Perry Jones III, Baylor: So much talent, but hasn’t been able to put it all together. Will go in the lottery based on upside, but might get a coach or general manager or two fired over the course of his career.
Jeremy Lamb, UCONN; Bradley Beal, Florida.
The tourney should be in New Orleans every year. What an atmosphere … Calipari dismissed talk he would leave Kentucky to take over the New York Knicks, but many media members aren’t buying it … Bill Self is a top 5 NCAA coach. The job he did with Kansas was phenomenal. They had no business being in the championship game … Louisville’s Wayne Blackshear is a star in the making.
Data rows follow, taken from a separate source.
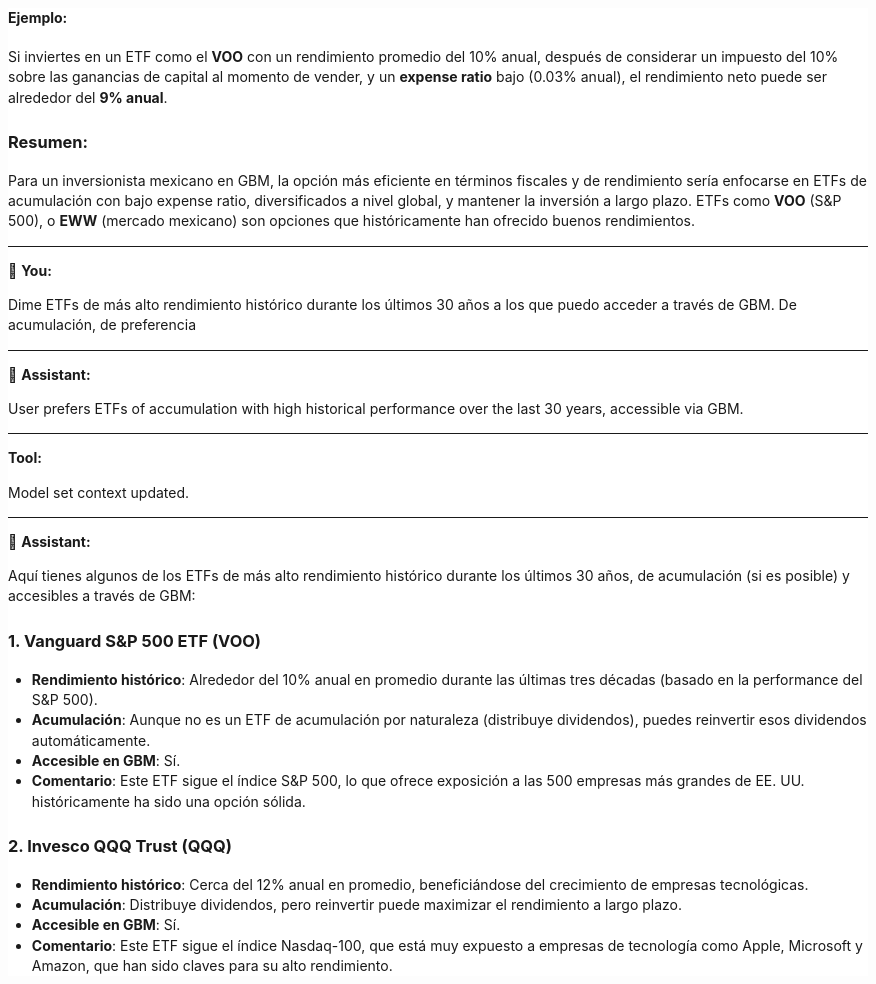 #### Ejemplo:
Si inviertes en un ETF como el **VOO** con un rendimiento promedio del 10% anual, después de considerar un impuesto del 10% sobre las ganancias de capital al momento de vender, y un **expense ratio** bajo (0.03% anual), el rendimiento neto puede ser alrededor del **9% anual**.

### Resumen:
Para un inversionista mexicano en GBM, la opción más eficiente en términos fiscales y de rendimiento sería enfocarse en ETFs de acumulación con bajo expense ratio, diversificados a nivel global, y mantener la inversión a largo plazo. ETFs como **VOO** (S&P 500), o **EWW** (mercado mexicano) son opciones que históricamente han ofrecido buenos rendimientos.

---

🙋 **You:**

Dime ETFs de más alto rendimiento histórico durante los últimos 30 años a los que puedo acceder a través de GBM. De acumulación, de preferencia

---

🤖 **Assistant:**

User prefers ETFs of accumulation with high historical performance over the last 30 years, accessible via GBM.

---

**Tool:**

Model set context updated.

---

🤖 **Assistant:**

Aquí tienes algunos de los ETFs de más alto rendimiento histórico durante los últimos 30 años, de acumulación (si es posible) y accesibles a través de GBM:

### 1. **Vanguard S&P 500 ETF (VOO)**
   - **Rendimiento histórico**: Alrededor del 10% anual en promedio durante las últimas tres décadas (basado en la performance del S&P 500).
   - **Acumulación**: Aunque no es un ETF de acumulación por naturaleza (distribuye dividendos), puedes reinvertir esos dividendos automáticamente.
   - **Accesible en GBM**: Sí.
   - **Comentario**: Este ETF sigue el índice S&P 500, lo que ofrece exposición a las 500 empresas más grandes de EE. UU. históricamente ha sido una opción sólida.

### 2. **Invesco QQQ Trust (QQQ)**
   - **Rendimiento histórico**: Cerca del 12% anual en promedio, beneficiándose del crecimiento de empresas tecnológicas.
   - **Acumulación**: Distribuye dividendos, pero reinvertir puede maximizar el rendimiento a largo plazo.
   - **Accesible en GBM**: Sí.
   - **Comentario**: Este ETF sigue el índice Nasdaq-100, que está muy expuesto a empresas de tecnología como Apple, Microsoft y Amazon, que han sido claves para su alto rendimiento.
Maybe a top 10 pick one day … Congrats go out to Kentucky reserve Kyle Wiltjer, who joins a select group of Canadians to win an NCAA championship.
FINAL FOUR BOX
200 - Number of countries Final Four was broadcast in, a 75% jump since 2004.
1,566 - The record number of credentialed media. The Toronto Sun and TSN were the only Canadian outlets among that group.
152 - Number of games for Kentucky’s Darius Miller, a school record.
3 - Number of years in a row four different conferences made the Final Four.
4 - Number of freshmen to win Most Oustanding Player after Anthony Davis did it.
0 - The amount of money John Calipari earned as an unpaid assistant with Kansas from 1982-84.
2 - How many championship members in past 25 years to be first pick of NBA Draft which Davis will do, joining Kansas’ Danny Manning.
14 - Kansas’ half-time deficit against Kentucky, its largest of the season.
59 - The season-low in points Kentucky held Kansas to.
8 - Number of titles the Wildcats now have, second to UCLA’s 11.
38 - Number of wins for Kentucky on the season, an NCAA record
11 - Blocked shots by Kentucky, a record for a championship or Final Four game.
144,276 - Number of patrons in attendance, the third-largest in Final Four history.
24.66% - (37-150) Second-half shooting percentage of Kansas opponents in final five games of tournament.